Brief: Retype the listing below exactly, beginning at the line that contains "A New Hope_" and ending with its last line.

[Records for the exercise]

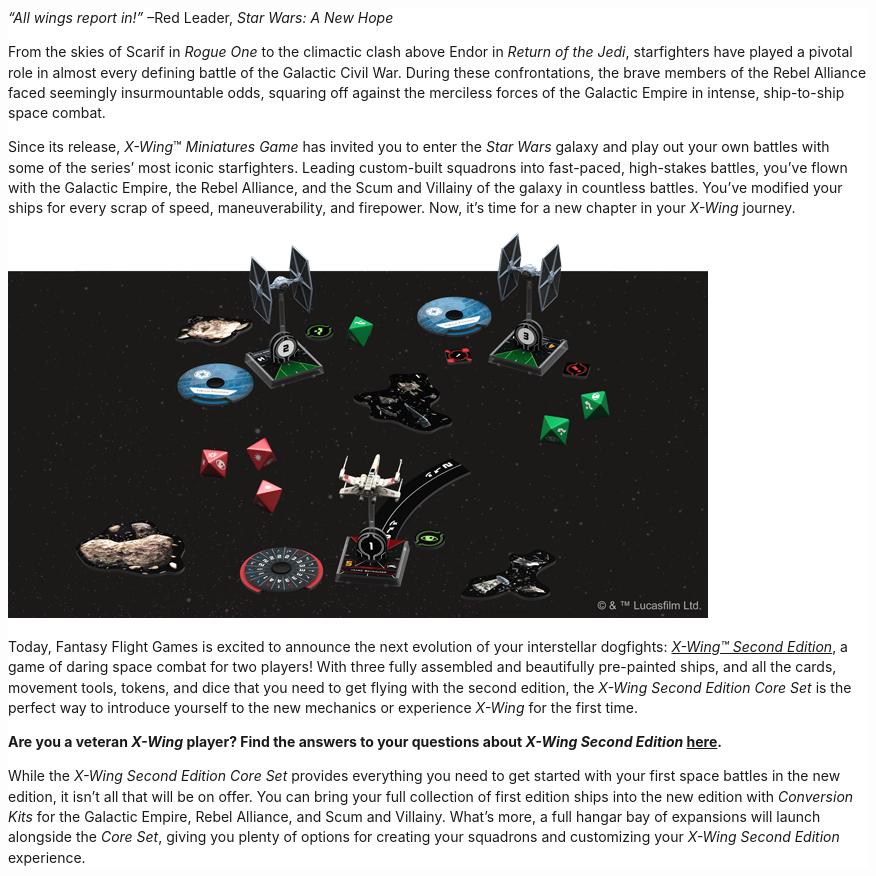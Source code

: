 _“All wings report in!”_ –Red Leader, _Star Wars: A New Hope_

From the skies of Scarif in _Rogue One_ to the climactic clash above Endor in _Return of the Jedi_, starfighters have played a pivotal role in almost every defining battle of the Galactic Civil War. During these confrontations, the brave members of the Rebel Alliance faced seemingly insurmountable odds, squaring off against the merciless forces of the Galactic Empire in intense, ship-to-ship space combat.

Since its release, _X-Wing_™ _Miniatures Game_ has invited you to enter the _Star Wars_ galaxy and play out your own battles with some of the series’ most iconic starfighters. Leading custom-built squadrons into fast-paced, high-stakes battles, you’ve flown with the Galactic Empire, the Rebel Alliance, and the Scum and Villainy of the galaxy in countless battles. You’ve modified your ships for every scrap of speed, maneuverability, and firepower. Now, it’s time for a new chapter in your _X-Wing_ journey.

![](903d6c7196e715bcbc02dd54ffd3d0fe.png)

Today, Fantasy Flight Games is excited to announce the next evolution of your interstellar dogfights: [_X-Wing™ Second Edition_](https://www.fantasyflightgames.com/en/products/x-wing-second-edition/), a game of daring space combat for two players! With three fully assembled and beautifully pre-painted ships, and all the cards, movement tools, tokens, and dice that you need to get flying with the second edition, the _X-Wing Second Edition Core Set_ is the perfect way to introduce yourself to the new mechanics or experience _X-Wing_ for the first time.

**Are you a veteran _X-Wing_ player? Find the answers to your questions about _X-Wing Second Edition_ [here](https://www.fantasyflightgames.com/en/products/x-wing-second-edition/).**

While the _X-Wing Second Edition Core Set_ provides everything you need to get started with your first space battles in the new edition, it isn’t all that will be on offer. You can bring your full collection of first edition ships into the new edition with _Conversion Kits_ for the Galactic Empire, Rebel Alliance, and Scum and Villainy. What’s more, a full hangar bay of expansions will launch alongside the _Core Set_, giving you plenty of options for creating your squadrons and customizing your _X-Wing Second Edition_ experience.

[/Records for the exercise]

Problem solution:
: _“All wings report in!”_ –Red Leader, _Star Wars: A New Hope_

From the skies of Scarif in _Rogue One_ to the climactic clash above Endor in _Return of the Jedi_, starfighters have played a pivotal role in almost every defining battle of the Galactic Civil War. During these confrontations, the brave members of the Rebel Alliance faced seemingly insurmountable odds, squaring off against the merciless forces of the Galactic Empire in intense, ship-to-ship space combat.

Since its release, _X-Wing_™ _Miniatures Game_ has invited you to enter the _Star Wars_ galaxy and play out your own battles with some of the series’ most iconic starfighters. Leading custom-built squadrons into fast-paced, high-stakes battles, you’ve flown with the Galactic Empire, the Rebel Alliance, and the Scum and Villainy of the galaxy in countless battles. You’ve modified your ships for every scrap of speed, maneuverability, and firepower. Now, it’s time for a new chapter in your _X-Wing_ journey.

![](903d6c7196e715bcbc02dd54ffd3d0fe.png)

Today, Fantasy Flight Games is excited to announce the next evolution of your interstellar dogfights: [_X-Wing™ Second Edition_](https://www.fantasyflightgames.com/en/products/x-wing-second-edition/), a game of daring space combat for two players! With three fully assembled and beautifully pre-painted ships, and all the cards, movement tools, tokens, and dice that you need to get flying with the second edition, the _X-Wing Second Edition Core Set_ is the perfect way to introduce yourself to the new mechanics or experience _X-Wing_ for the first time.

**Are you a veteran _X-Wing_ player? Find the answers to your questions about _X-Wing Second Edition_ [here](https://www.fantasyflightgames.com/en/products/x-wing-second-edition/).**

While the _X-Wing Second Edition Core Set_ provides everything you need to get started with your first space battles in the new edition, it isn’t all that will be on offer. You can bring your full collection of first edition ships into the new edition with _Conversion Kits_ for the Galactic Empire, Rebel Alliance, and Scum and Villainy. What’s more, a full hangar bay of expansions will launch alongside the _Core Set_, giving you plenty of options for creating your squadrons and customizing your _X-Wing Second Edition_ experience.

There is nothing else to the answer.